**GOAL OF THE EXERCISE:** In the records, each line holding "word" must be reported.
AVAILABLE DATA Start Marker
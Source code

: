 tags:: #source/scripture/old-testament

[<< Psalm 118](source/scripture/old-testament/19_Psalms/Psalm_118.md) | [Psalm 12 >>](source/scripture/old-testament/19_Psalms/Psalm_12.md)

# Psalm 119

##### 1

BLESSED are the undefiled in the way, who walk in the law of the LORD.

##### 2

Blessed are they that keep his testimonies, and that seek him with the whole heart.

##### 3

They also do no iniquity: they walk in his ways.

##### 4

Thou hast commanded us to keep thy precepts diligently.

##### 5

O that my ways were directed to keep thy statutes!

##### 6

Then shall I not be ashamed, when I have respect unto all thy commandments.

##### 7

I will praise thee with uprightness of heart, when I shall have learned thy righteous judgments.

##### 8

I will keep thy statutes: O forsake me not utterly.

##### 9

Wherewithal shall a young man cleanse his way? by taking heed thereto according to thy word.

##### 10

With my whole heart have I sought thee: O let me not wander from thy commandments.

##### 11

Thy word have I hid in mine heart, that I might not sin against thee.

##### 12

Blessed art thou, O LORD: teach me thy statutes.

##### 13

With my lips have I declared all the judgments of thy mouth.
AVAILABLE DATA End Marker
**RESULT BELOW:**
Wherewithal shall a young man cleanse his way? by taking heed thereto according to thy word.
Thy word have I hid in mine heart, that I might not sin against thee.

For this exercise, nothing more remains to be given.